Renvoyer l’ascenseur — Pierre Granoux, Künstler und Gründer von LAGE EGAL

Pierre Granoux, Künstler und Gründer von LAGE EGAL — By Leonie Huber, gallerytalk.net

 

Auf dem Mac Book von Pierre Granoux, Künstler und Gründer von LAGE EGAL,

klebt ein Sticker: „I love Duchamp“. Umgeben von Kunstwerken, Büchern und

Notizen unterhalten wir uns anlässlich der Veröffentlichung des retrospektiven

Kataloges „MONOLAGE EGAL 2010 – 2016“ über seinen Projektraum, den er

eigentlich lieber Off-Space nennt.

 

Salut Pierre, wie würdest du LAGE EGAL beschreiben?

Dieser Ort ist nicht – oder nicht ausschließlich – das Atelier eines

Künstlers, aber es ist auch noch keine Galerie. Es ist ein experimenteller

Zwischenraum. Man kann das mit einem Motor vergleichen: Wenn zwei Schrauben

locker sind, gibt es einen Spielraum, in dem Bewegung möglich ist.

Was ist deine Rolle in diesem Zwischenraum?

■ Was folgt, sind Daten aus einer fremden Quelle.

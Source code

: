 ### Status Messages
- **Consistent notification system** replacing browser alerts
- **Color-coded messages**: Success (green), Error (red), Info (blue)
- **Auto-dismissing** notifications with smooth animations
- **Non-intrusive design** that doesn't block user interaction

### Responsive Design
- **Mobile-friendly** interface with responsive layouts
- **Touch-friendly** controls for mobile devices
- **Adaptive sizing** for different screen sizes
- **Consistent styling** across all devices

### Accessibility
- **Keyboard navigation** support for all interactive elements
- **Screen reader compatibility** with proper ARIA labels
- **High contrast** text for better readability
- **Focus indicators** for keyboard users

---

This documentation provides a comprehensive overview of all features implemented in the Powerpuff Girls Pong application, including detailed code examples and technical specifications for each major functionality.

Die Künstler, die ich einlade ihre Werke hier auszustellen, sind artist-artists. Ich

begreife mich selbst als artist-curator. Einerseits, weil ich Künstler bin und die LAGE

EGAL mein Atelier. Andererseits, weil ich als Kurator die Ausstellungen hier

organisiere. Der Bindestrich verbindet diese beiden Aspekte: Durch meine

kuratorische Arbeit entsteht etwas zuvor nicht da gewesenes, nämlich die

Ausstellung.

 

Die LAGE EGAL besteht in dieser Form seit 2010 Jahren, seit vier Jahren trägt

sie ihren jetzigen Namen. Was ist das Wichtigste, was du in dieser Zeit gelernt

hast?

Ich habe nur Neugier gelernt. Es gibt nicht nur das Eine, sondern auch das Andere.

Es gibt nicht nur einen Künstler, sondern tausende.

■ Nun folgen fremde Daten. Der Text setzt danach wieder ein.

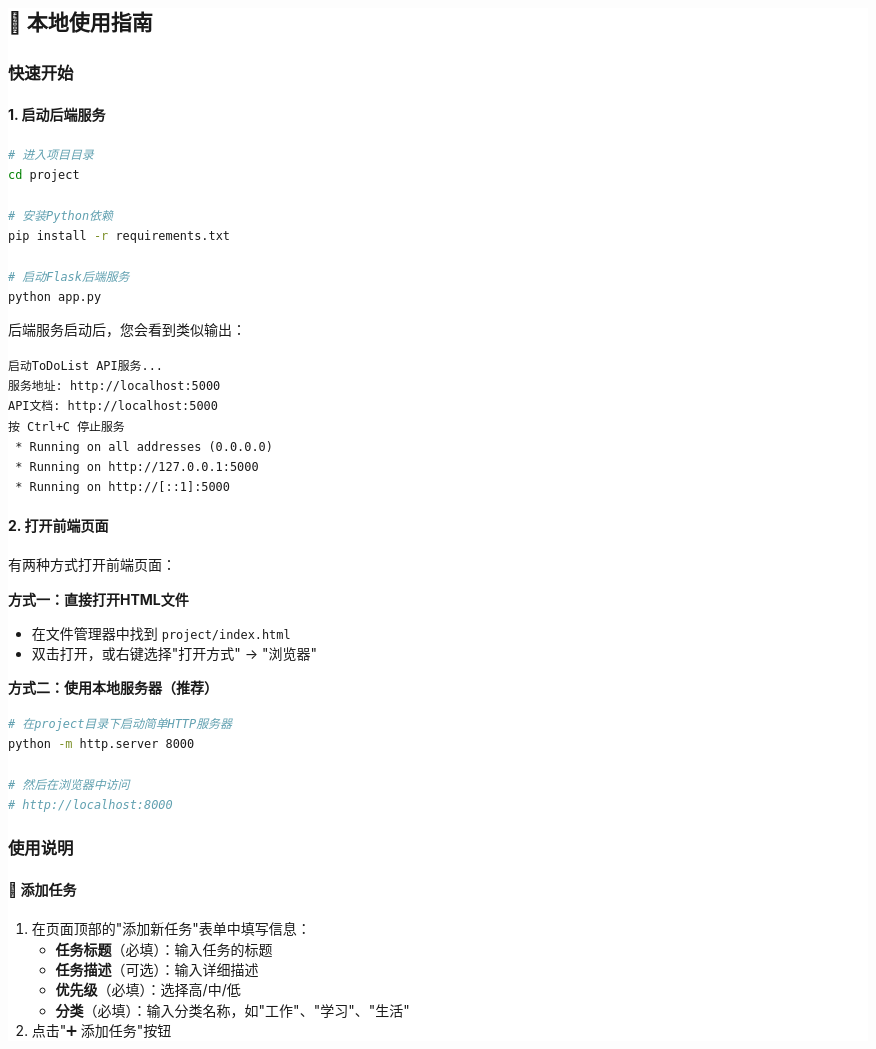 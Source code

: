 ## 🚀 本地使用指南

### 快速开始

#### 1. 启动后端服务
```bash
# 进入项目目录
cd project

# 安装Python依赖
pip install -r requirements.txt

# 启动Flask后端服务
python app.py
```

后端服务启动后，您会看到类似输出：
```
启动ToDoList API服务...
服务地址: http://localhost:5000
API文档: http://localhost:5000
按 Ctrl+C 停止服务
 * Running on all addresses (0.0.0.0)
 * Running on http://127.0.0.1:5000
 * Running on http://[::1]:5000
```

#### 2. 打开前端页面
有两种方式打开前端页面：

**方式一：直接打开HTML文件**
- 在文件管理器中找到 `project/index.html`
- 双击打开，或右键选择"打开方式" → "浏览器"

**方式二：使用本地服务器（推荐）**
```bash
# 在project目录下启动简单HTTP服务器
python -m http.server 8000

# 然后在浏览器中访问
# http://localhost:8000
```

### 使用说明

#### 📝 添加任务
1. 在页面顶部的"添加新任务"表单中填写信息：
   - **任务标题**（必填）：输入任务的标题
   - **任务描述**（可选）：输入详细描述
   - **优先级**（必填）：选择高/中/低
   - **分类**（必填）：输入分类名称，如"工作"、"学习"、"生活"
2. 点击"➕ 添加任务"按钮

Als Künstler, wie als Kurator interessierst du dich besonders für Editionen. Was

sagt diese Faszination über dein Verständnis von Kunst aus?

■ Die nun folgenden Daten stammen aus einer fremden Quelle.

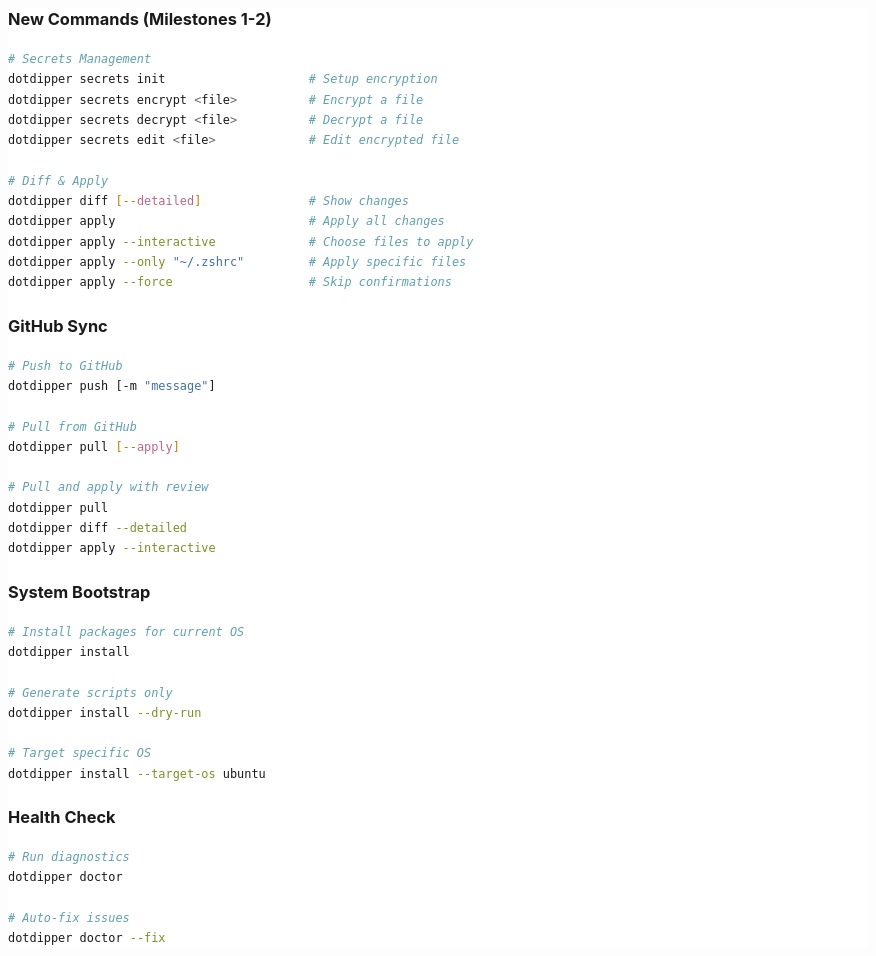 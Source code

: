 ### New Commands (Milestones 1-2)

```bash
# Secrets Management
dotdipper secrets init                    # Setup encryption
dotdipper secrets encrypt <file>          # Encrypt a file
dotdipper secrets decrypt <file>          # Decrypt a file
dotdipper secrets edit <file>             # Edit encrypted file

# Diff & Apply
dotdipper diff [--detailed]               # Show changes
dotdipper apply                           # Apply all changes
dotdipper apply --interactive             # Choose files to apply
dotdipper apply --only "~/.zshrc"         # Apply specific files
dotdipper apply --force                   # Skip confirmations
```

### GitHub Sync

```bash
# Push to GitHub
dotdipper push [-m "message"]

# Pull from GitHub
dotdipper pull [--apply]

# Pull and apply with review
dotdipper pull
dotdipper diff --detailed
dotdipper apply --interactive
```

### System Bootstrap

```bash
# Install packages for current OS
dotdipper install

# Generate scripts only
dotdipper install --dry-run

# Target specific OS
dotdipper install --target-os ubuntu
```

### Health Check

```bash
# Run diagnostics
dotdipper doctor

# Auto-fix issues
dotdipper doctor --fix
```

Eine Edition stellt die Frage: „Warum sollte es nur ein Kunstwerk geben?“ Meistens

ist es die Originalität, die ein Kunstwerk besonders macht. Aber eine Arbeit kann

genauso gut in zehn Exemplaren existieren. Dabei ist jedes Exemplar anders,

unabhängig davon ob jedes Blatt, Buch oder Objekt sich formal von den Übrigen

unterscheidet. Denn keine Seite wird in demselben Moment gedruckt, es gibt immer

eine Sekunde Unterschied und das macht jede einzelne Edition besonders. Darüber

hinaus ist die Frage nach Original, Kopie und Reproduktion ein besonders Thema für

mich, sowohl als Künstler wie auch als Kurator.

 

Du definierst ein Kunstwerk also nicht über seine Einzigartigkeit, sondern

vielmehr über den Moment des kreativen Schaffens, der sich in einer Form

manifestiert.

Ja, aber manchmal habe ich den Eindruck, der Kunstmarkt hätte falsch verstanden,

mit welcher Intention die Kunst sich von dem Paradigma der manuellen Fertigung

und malerischen Einzigartigkeit eines Werkes distanziert hat. Heute wollen alle nur

noch produzieren: „Ich verkaufe dieses Bild gut, dann mache ich noch zehn Stück.“

Dabei reden wir nicht von Editionen, sondern von dem Produzieren von Kunst als

Ware. Die Nachfrage von Seiten des Publikums und den Sammlern nach

standardisierter Betrachter-Kunst ist da.

 

Wie positionierst du dich als unabhängiger Projektraum gegenüber dieser

Szene und den Galerien mit den großen Namen?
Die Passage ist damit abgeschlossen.